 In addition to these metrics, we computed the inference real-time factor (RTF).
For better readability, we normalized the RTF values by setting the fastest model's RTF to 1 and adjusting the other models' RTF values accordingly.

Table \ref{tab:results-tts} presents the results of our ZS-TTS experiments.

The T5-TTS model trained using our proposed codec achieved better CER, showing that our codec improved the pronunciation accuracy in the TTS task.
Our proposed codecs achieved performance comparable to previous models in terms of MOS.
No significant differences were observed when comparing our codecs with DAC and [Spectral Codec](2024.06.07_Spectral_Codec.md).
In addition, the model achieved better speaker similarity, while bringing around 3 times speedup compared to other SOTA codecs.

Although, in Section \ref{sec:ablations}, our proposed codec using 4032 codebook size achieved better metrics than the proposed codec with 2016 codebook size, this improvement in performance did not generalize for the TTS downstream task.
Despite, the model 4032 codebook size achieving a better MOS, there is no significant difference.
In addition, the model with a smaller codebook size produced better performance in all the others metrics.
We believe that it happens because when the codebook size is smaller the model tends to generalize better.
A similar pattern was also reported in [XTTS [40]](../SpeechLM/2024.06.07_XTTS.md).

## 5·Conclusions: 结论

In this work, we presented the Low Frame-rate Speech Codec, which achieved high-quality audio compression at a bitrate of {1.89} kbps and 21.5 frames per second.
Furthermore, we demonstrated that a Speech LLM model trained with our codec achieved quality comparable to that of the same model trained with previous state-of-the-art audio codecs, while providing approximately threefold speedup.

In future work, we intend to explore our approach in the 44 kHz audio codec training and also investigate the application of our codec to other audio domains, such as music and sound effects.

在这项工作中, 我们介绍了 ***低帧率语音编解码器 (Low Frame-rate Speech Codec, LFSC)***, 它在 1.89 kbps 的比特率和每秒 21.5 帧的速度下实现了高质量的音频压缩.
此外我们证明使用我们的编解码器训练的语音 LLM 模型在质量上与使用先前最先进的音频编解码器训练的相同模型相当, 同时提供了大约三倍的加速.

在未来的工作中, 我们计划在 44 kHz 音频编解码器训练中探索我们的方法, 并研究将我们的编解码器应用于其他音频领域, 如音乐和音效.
========================
Every line above must be reproduced exactly as it stands.

 In addition to these metrics, we computed the inference real-time factor (RTF).
For better readability, we normalized the RTF values by setting the fastest model's RTF to 1 and adjusting the other models' RTF values accordingly.

Table \ref{tab:results-tts} presents the results of our ZS-TTS experiments.

The T5-TTS model trained using our proposed codec achieved better CER, showing that our codec improved the pronunciation accuracy in the TTS task.
Our proposed codecs achieved performance comparable to previous models in terms of MOS.
No significant differences were observed when comparing our codecs with DAC and [Spectral Codec](2024.06.07_Spectral_Codec.md).
In addition, the model achieved better speaker similarity, while bringing around 3 times speedup compared to other SOTA codecs.

Although, in Section \ref{sec:ablations}, our proposed codec using 4032 codebook size achieved better metrics than the proposed codec with 2016 codebook size, this improvement in performance did not generalize for the TTS downstream task.
Despite, the model 4032 codebook size achieving a better MOS, there is no significant difference.
In addition, the model with a smaller codebook size produced better performance in all the others metrics.
We believe that it happens because when the codebook size is smaller the model tends to generalize better.
A similar pattern was also reported in [XTTS [40]](../SpeechLM/2024.06.07_XTTS.md).

## 5·Conclusions: 结论

In this work, we presented the Low Frame-rate Speech Codec, which achieved high-quality audio compression at a bitrate of {1.89} kbps and 21.5 frames per second.
Furthermore, we demonstrated that a Speech LLM model trained with our codec achieved quality comparable to that of the same model trained with previous state-of-the-art audio codecs, while providing approximately threefold speedup.

In future work, we intend to explore our approach in the 44 kHz audio codec training and also investigate the application of our codec to other audio domains, such as music and sound effects.

在这项工作中, 我们介绍了 ***低帧率语音编解码器 (Low Frame-rate Speech Codec, LFSC)***, 它在 1.89 kbps 的比特率和每秒 21.5 帧的速度下实现了高质量的音频压缩.
此外我们证明使用我们的编解码器训练的语音 LLM 模型在质量上与使用先前最先进的音频编解码器训练的相同模型相当, 同时提供了大约三倍的加速.

在未来的工作中, 我们计划在 44 kHz 音频编解码器训练中探索我们的方法, 并研究将我们的编解码器应用于其他音频领域, 如音乐和音效.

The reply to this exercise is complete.